The church holds a Middle Eastern food festival each year, so after the service we joined the festivities. It was fun to check out their community.
Tuesday, July 5th, 2011
Opportunities to help others are everywhere. A friend could use a day-brightener; a co-worker needs help preparing a presentation; someone just needs a listening ear. Tangible and intangible needs abound.
Shifting your focus to others has a nice way of taking it off of yourself. It’s been my experience that self-focus only leads to negative things.
I’m glad there were others in my day today.
Wednesday, June 22nd, 2011
My Bible study just finished going through “Forgotten God” by Francis Chan. I didn’t realize that Chan is sort of popular. That’s probably an understatement, but I just didn’t know before we started the study. I highly recommend this book and the group study. It goes through what the Bible has to say about the Holy Spirit, and it asks a lot of questions of the reader – good and challenging questions.
Friday, April 22nd, 2011
It’s been sort of a churchy week here on the ol’ blog, but hey, it’s Holy Week. Today is Good Friday, and the Good Friday service has become one of my most favorite of the year.

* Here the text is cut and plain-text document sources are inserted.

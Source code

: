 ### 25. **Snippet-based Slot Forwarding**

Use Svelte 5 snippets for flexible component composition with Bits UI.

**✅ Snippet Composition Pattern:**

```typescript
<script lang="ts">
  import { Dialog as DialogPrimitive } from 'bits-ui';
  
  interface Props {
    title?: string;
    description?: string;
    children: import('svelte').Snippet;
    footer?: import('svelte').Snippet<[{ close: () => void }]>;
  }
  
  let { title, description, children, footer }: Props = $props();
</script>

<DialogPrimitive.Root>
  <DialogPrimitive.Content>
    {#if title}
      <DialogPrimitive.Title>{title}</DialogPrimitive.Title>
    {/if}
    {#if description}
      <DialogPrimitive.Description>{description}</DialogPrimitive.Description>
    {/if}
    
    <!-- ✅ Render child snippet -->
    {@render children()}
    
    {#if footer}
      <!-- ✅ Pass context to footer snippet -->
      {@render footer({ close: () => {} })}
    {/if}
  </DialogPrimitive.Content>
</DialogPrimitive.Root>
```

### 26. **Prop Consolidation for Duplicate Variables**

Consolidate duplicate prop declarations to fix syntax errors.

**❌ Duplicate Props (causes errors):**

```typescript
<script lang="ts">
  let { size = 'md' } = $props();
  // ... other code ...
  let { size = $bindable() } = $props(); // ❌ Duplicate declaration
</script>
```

The sanctuary grows progressively darker as we go through the story of the events leading to the cross. Candles are extinguished one by one. At the end of the service, it is completely dark, and the final candle is carried out of the sanctuary. It’s not extinguished – to signify Christ’s victory over death. In total darkness, the large Book is slammed shut (causing most of us to jump an inch off our chairs), reminding us that “It is finished.” (I learned this is called the “strepitus” – see more here.)
Then, the still-glowing candle is brought back in.
It’s extremely powerful.
“Ye who think of sin but lightly, Nor suppose the evil great,
Here may view its nature rightly, Here its guilt may estimate.”

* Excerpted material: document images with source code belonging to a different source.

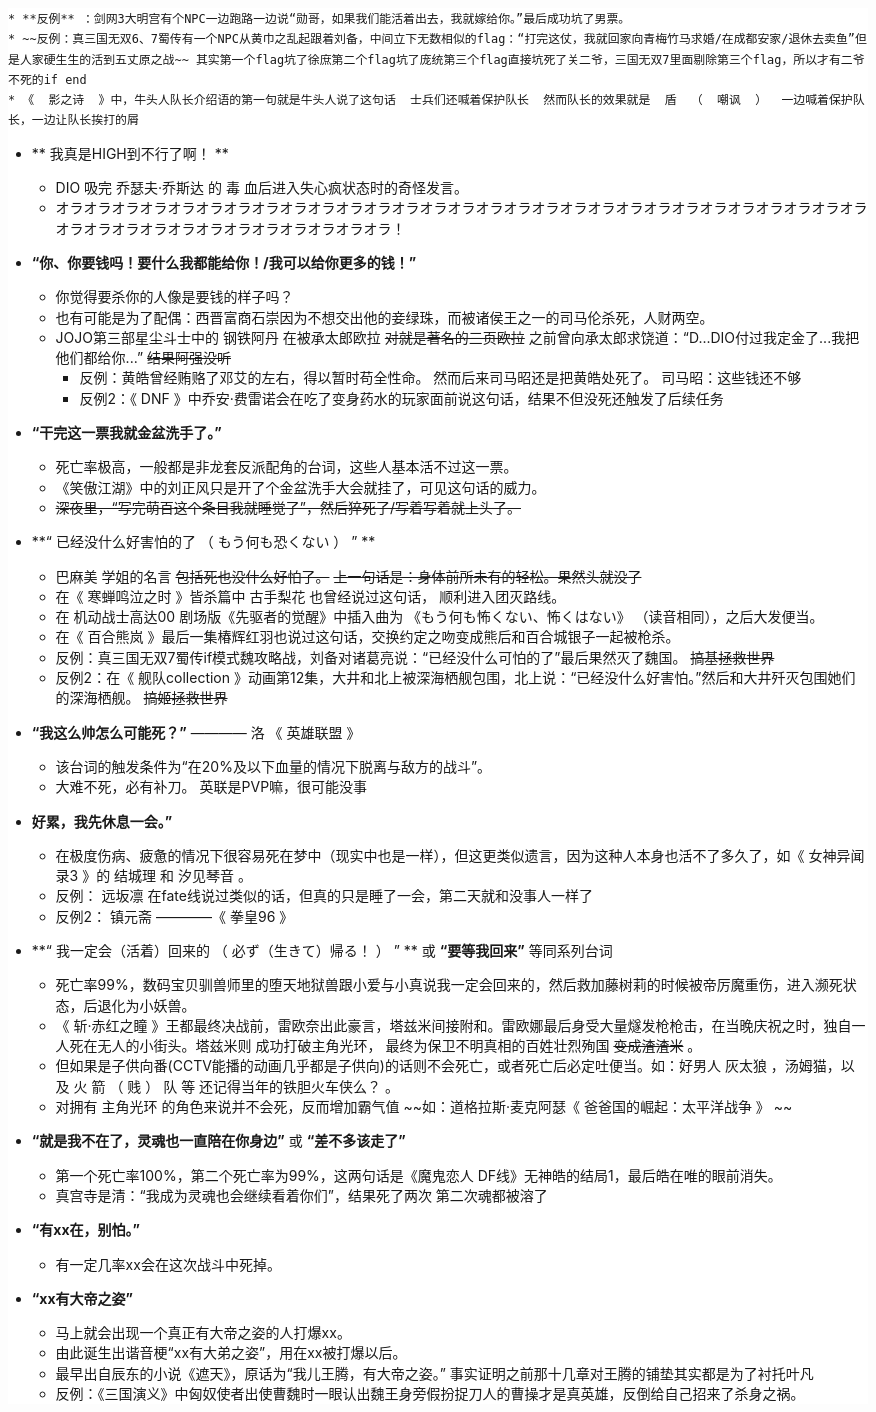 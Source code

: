     * **反例** ：剑网3大明宫有个NPC一边跑路一边说“勋哥，如果我们能活着出去，我就嫁给你。”最后成功坑了男票。 
    * ~~反例：真三国无双6、7蜀传有一个NPC从黄巾之乱起跟着刘备，中间立下无数相似的flag：“打完这仗，我就回家向青梅竹马求婚/在成都安家/退休去卖鱼”但是人家硬生生的活到五丈原之战~~ 其实第一个flag坑了徐庶第二个flag坑了庞统第三个flag直接坑死了关二爷，三国无双7里面剔除第三个flag，所以才有二爷不死的if end 
    * 《  影之诗  》中，牛头人队长介绍语的第一句就是牛头人说了这句话  士兵们还喊着保护队长  然而队长的效果就是  盾  （  嘲讽  ）  一边喊着保护队长，一边让队长挨打的屑 

  * ** 我真是HIGH到不行了啊！  **
    * DIO  吸完  乔瑟夫·乔斯达  的  毒  血后进入失心疯状态时的奇怪发言。 
    * オラオラオラオラオラオラオラオラオラオラオラオラオラオラオラオラオラオラオラオラオラオラオラオラオラオラオラオラオラオラオラオラオラオラオラオラオラオラオラオラオラ！ 

  * **“你、你要钱吗！要什么我都能给你！/我可以给你更多的钱！”**
    * 你觉得要杀你的人像是要钱的样子吗？ 
    * 也有可能是为了配偶：西晋富商石崇因为不想交出他的妾绿珠，而被诸侯王之一的司马伦杀死，人财两空。 
    * JOJO第三部星尘斗士中的  钢铁阿丹  在被承太郎欧拉 ~~对就是著名的三页欧拉~~ 之前曾向承太郎求饶道：“D...DIO付过我定金了...我把他们都给你...” ~~结果阿强没听~~
      * 反例：黄皓曾经贿赂了邓艾的左右，得以暂时苟全性命。  然而后来司马昭还是把黄皓处死了。  司马昭：这些钱还不够 
      * 反例2：《  DNF  》中乔安·费雷诺会在吃了变身药水的玩家面前说这句话，结果不但没死还触发了后续任务 

  * **“干完这一票我就金盆洗手了。”**
    * 死亡率极高，一般都是非龙套反派配角的台词，这些人基本活不过这一票。 
    * 《笑傲江湖》中的刘正风只是开了个金盆洗手大会就挂了，可见这句话的威力。 
    * ~~深夜里，“写完萌百这个条目我就睡觉了”，然后猝死了/写着写着就上头了。~~

  * **“ 已经没什么好害怕的了  （  もう何も恐くない  ）  ” **
    * 巴麻美  学姐的名言 ~~包括死也没什么好怕了。~~ ~~上一句话是：身体前所未有的轻松。果然头就没了~~
    * 在《  寒蝉鸣泣之时  》皆杀篇中  古手梨花  也曾经说过这句话，  顺利进入团灭路线。 
    * 在  机动战士高达00  剧场版《先驱者的觉醒》中插入曲为  《もう何も怖くない、怖くはない》  （读音相同），之后大发便当。 
    * 在《  百合熊岚  》最后一集椿辉红羽也说过这句话，交换约定之吻变成熊后和百合城银子一起被枪杀。 
    * 反例：真三国无双7蜀传if模式魏攻略战，刘备对诸葛亮说：“已经没什么可怕的了”最后果然灭了魏国。 ~~搞基拯救世界~~
    * 反例2：在《  舰队collection  》动画第12集，大井和北上被深海栖舰包围，北上说：“已经没什么好害怕。”然后和大井歼灭包围她们的深海栖舰。 ~~搞姬拯救世界~~

  * **“我这么帅怎么可能死？”** ————  洛  《  英雄联盟  》 
    * 该台词的触发条件为“在20%及以下血量的情况下脱离与敌方的战斗”。 
    * 大难不死，必有补刀。  英联是PVP嘛，很可能没事 

  * **好累，我先休息一会。”**
    * 在极度伤病、疲惫的情况下很容易死在梦中（现实中也是一样），但这更类似遗言，因为这种人本身也活不了多久了，如《  女神异闻录3  》的  结城理  和  汐见琴音  。 
    * 反例：  远坂凛  在fate线说过类似的话，但真的只是睡了一会，第二天就和没事人一样了 
    * 反例2：  镇元斋  ————《  拳皇96  》 

  * **“ 我一定会（活着）回来的  （  必ず（生きて）帰る！  ）  ” ** 或 **“要等我回来”** 等同系列台词 
    * 死亡率99%，数码宝贝驯兽师里的堕天地狱兽跟小爱与小真说我一定会回来的，然后救加藤树莉的时候被帝厉魔重伤，进入濒死状态，后退化为小妖兽。 
    * 《  斩·赤红之瞳  》王都最终决战前，雷欧奈出此豪言，塔兹米间接附和。雷欧娜最后身受大量燧发枪枪击，在当晚庆祝之时，独自一人死在无人的小街头。塔兹米则  成功打破主角光环，  最终为保卫不明真相的百姓壮烈殉国 ~~变成渣渣米~~ 。 
    * 但如果是子供向番(CCTV能播的动画几乎都是子供向)的话则不会死亡，或者死亡后必定吐便当。如：好男人  灰太狼  ，汤姆猫，以及  火  箭  （  贱  ）  队  等  还记得当年的铁胆火车侠么？  。 
    * 对拥有  主角光环  的角色来说并不会死，反而增加霸气值 ~~如：道格拉斯·麦克阿瑟《 爸爸国的崛起：太平洋战争  》 ~~

  * **“就是我不在了，灵魂也一直陪在你身边”** 或 **“差不多该走了”**
    * 第一个死亡率100%，第二个死亡率为99%，这两句话是《魔鬼恋人 DF线》无神皓的结局1，最后皓在唯的眼前消失。 
    * 真宫寺是清：“我成为灵魂也会继续看着你们”，结果死了两次  第二次魂都被溶了 

  * **“有xx在，别怕。”**
    * 有一定几率xx会在这次战斗中死掉。 

  * **“xx有大帝之姿”**
    * 马上就会出现一个真正有大帝之姿的人打爆xx。 
    * 由此诞生出谐音梗“xx有大弟之姿”，用在xx被打爆以后。 
    * 最早出自辰东的小说《遮天》，原话为“我儿王腾，有大帝之姿。”  事实证明之前那十几章对王腾的铺垫其实都是为了衬托叶凡 
    * 反例：《三国演义》中匈奴使者出使曹魏时一眼认出魏王身旁假扮捉刀人的曹操才是真英雄，反倒给自己招来了杀身之祸。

Wednesday, April 20th, 2011
My friend BW is moving away. I first met her when she joined my Bible study – a small group of women – more than five years ago. At our potluck dinner tonight, we celebrated her time in the group and reminisced. We realized I am the longest-running member of the group, though I certainly didn’t start it. That means a lot of women have come in, stayed awhile, and moved on in the last six years or so (and years before I came). Some changed churches; others moved away; others got married and joined couples’ groups.
I think back to my arrival. The group was probably about this same size when I came – around six or eight regulars. I joined because I had recently moved to the area and thought it would be the best place to meet new friends and get “plugged in” (that’s Christianese) to a new church.
It was one of the best decisions I’ve ever made. Some of the women have become my close friends, and others I see only on Wednesday nights. That time we set aside weekly to study and encourage one another is priceless.
Some of us are married; some are not. We come from diverse backgrounds and professions. Some of us were raised in the church; others weren’t. But none of that stops us from rallying around a Tim Keller study or an Éclair Cake.
I hope if you’re not a member of a small group, you’ll seek out an opportunity. I’m certainly thankful I did.
Wednesday, April 13th, 2011
Can you imagine a world without singing? I can’t. From silly made-up songs to rock bands and classical masterpieces, it’s fun to sing and listen to singers. If given the choice, I would rather be singing than listening. I have sung in choirs since I was a tiny tot at church.
Tonight our church did an Evensong service, which meant the choir was the majority of the program. It was a joyful time for those of us in the choir (and I hope for those listening!). It’s very cool to be able to share the meaning of the Lenten season through song.